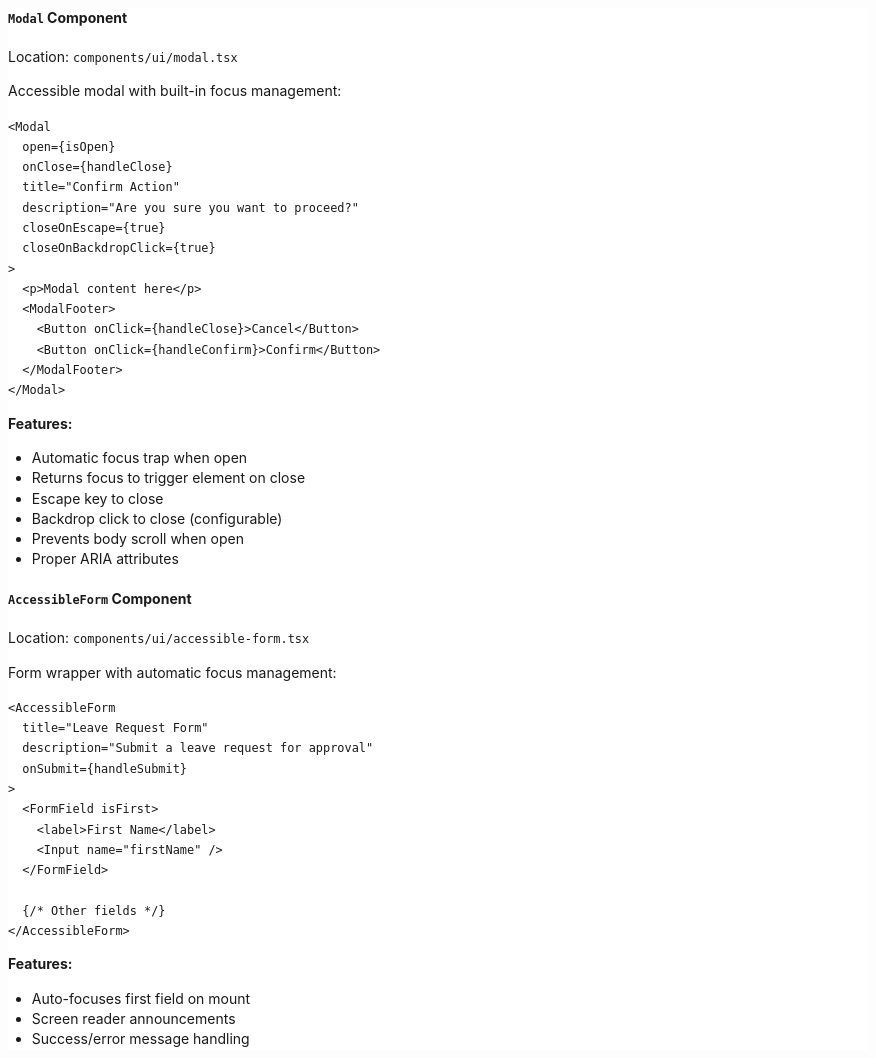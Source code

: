#### `Modal` Component
Location: `components/ui/modal.tsx`

Accessible modal with built-in focus management:

```tsx
<Modal
  open={isOpen}
  onClose={handleClose}
  title="Confirm Action"
  description="Are you sure you want to proceed?"
  closeOnEscape={true}
  closeOnBackdropClick={true}
>
  <p>Modal content here</p>
  <ModalFooter>
    <Button onClick={handleClose}>Cancel</Button>
    <Button onClick={handleConfirm}>Confirm</Button>
  </ModalFooter>
</Modal>
```

**Features:**
- Automatic focus trap when open
- Returns focus to trigger element on close
- Escape key to close
- Backdrop click to close (configurable)
- Prevents body scroll when open
- Proper ARIA attributes

#### `AccessibleForm` Component
Location: `components/ui/accessible-form.tsx`

Form wrapper with automatic focus management:

```tsx
<AccessibleForm
  title="Leave Request Form"
  description="Submit a leave request for approval"
  onSubmit={handleSubmit}
>
  <FormField isFirst>
    <label>First Name</label>
    <Input name="firstName" />
  </FormField>

  {/* Other fields */}
</AccessibleForm>
```

**Features:**
- Auto-focuses first field on mount
- Screen reader announcements
- Success/error message handling
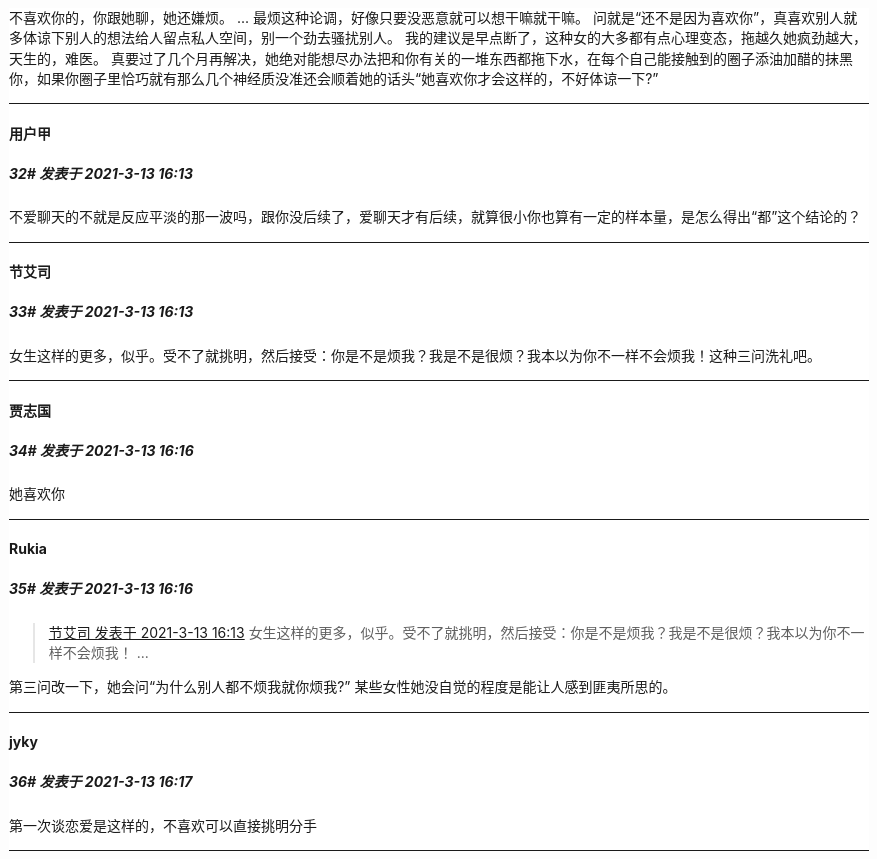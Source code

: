 不喜欢你的，你跟她聊，她还嫌烦。 ...</blockquote>
最烦这种论调，好像只要没恶意就可以想干嘛就干嘛。
问就是“还不是因为喜欢你”，真喜欢别人就多体谅下别人的想法给人留点私人空间，别一个劲去骚扰别人。
我的建议是早点断了，这种女的大多都有点心理变态，拖越久她疯劲越大，天生的，难医。
真要过了几个月再解决，她绝对能想尽办法把和你有关的一堆东西都拖下水，在每个自己能接触到的圈子添油加醋的抹黑你，如果你圈子里恰巧就有那么几个神经质没准还会顺着她的话头“她喜欢你才会这样的，不好体谅一下?”


*****

####  用户甲  
##### 32#       发表于 2021-3-13 16:13


不爱聊天的不就是反应平淡的那一波吗，跟你没后续了，爱聊天才有后续，就算很小你也算有一定的样本量，是怎么得出“都”这个结论的？


*****

####  节艾司  
##### 33#       发表于 2021-3-13 16:13


女生这样的更多，似乎。受不了就挑明，然后接受：你是不是烦我？我是不是很烦？我本以为你不一样不会烦我！这种三问洗礼吧。


*****

####  贾志国  
##### 34#       发表于 2021-3-13 16:16


她喜欢你


*****

####  Rukia  
##### 35#       发表于 2021-3-13 16:16


<blockquote><a href="httphttps://bbs.saraba1st.com/2b/forum.php?mod=redirect&amp;goto=findpost&amp;pid=50611694&amp;ptid=1992959" target="_blank">节艾司 发表于 2021-3-13 16:13</a>
女生这样的更多，似乎。受不了就挑明，然后接受：你是不是烦我？我是不是很烦？我本以为你不一样不会烦我！ ...</blockquote>
第三问改一下，她会问“为什么别人都不烦我就你烦我?”
某些女性她没自觉的程度是能让人感到匪夷所思的。


*****

####  jyky  
##### 36#       发表于 2021-3-13 16:17


第一次谈恋爱是这样的，不喜欢可以直接挑明分手


*****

- - - -

**TASK DETAILS**
Go through the entries and copy every line with "title".

**EXERCISE OUTPUT**
  title="Confirm Action"
  title="Leave Request Form"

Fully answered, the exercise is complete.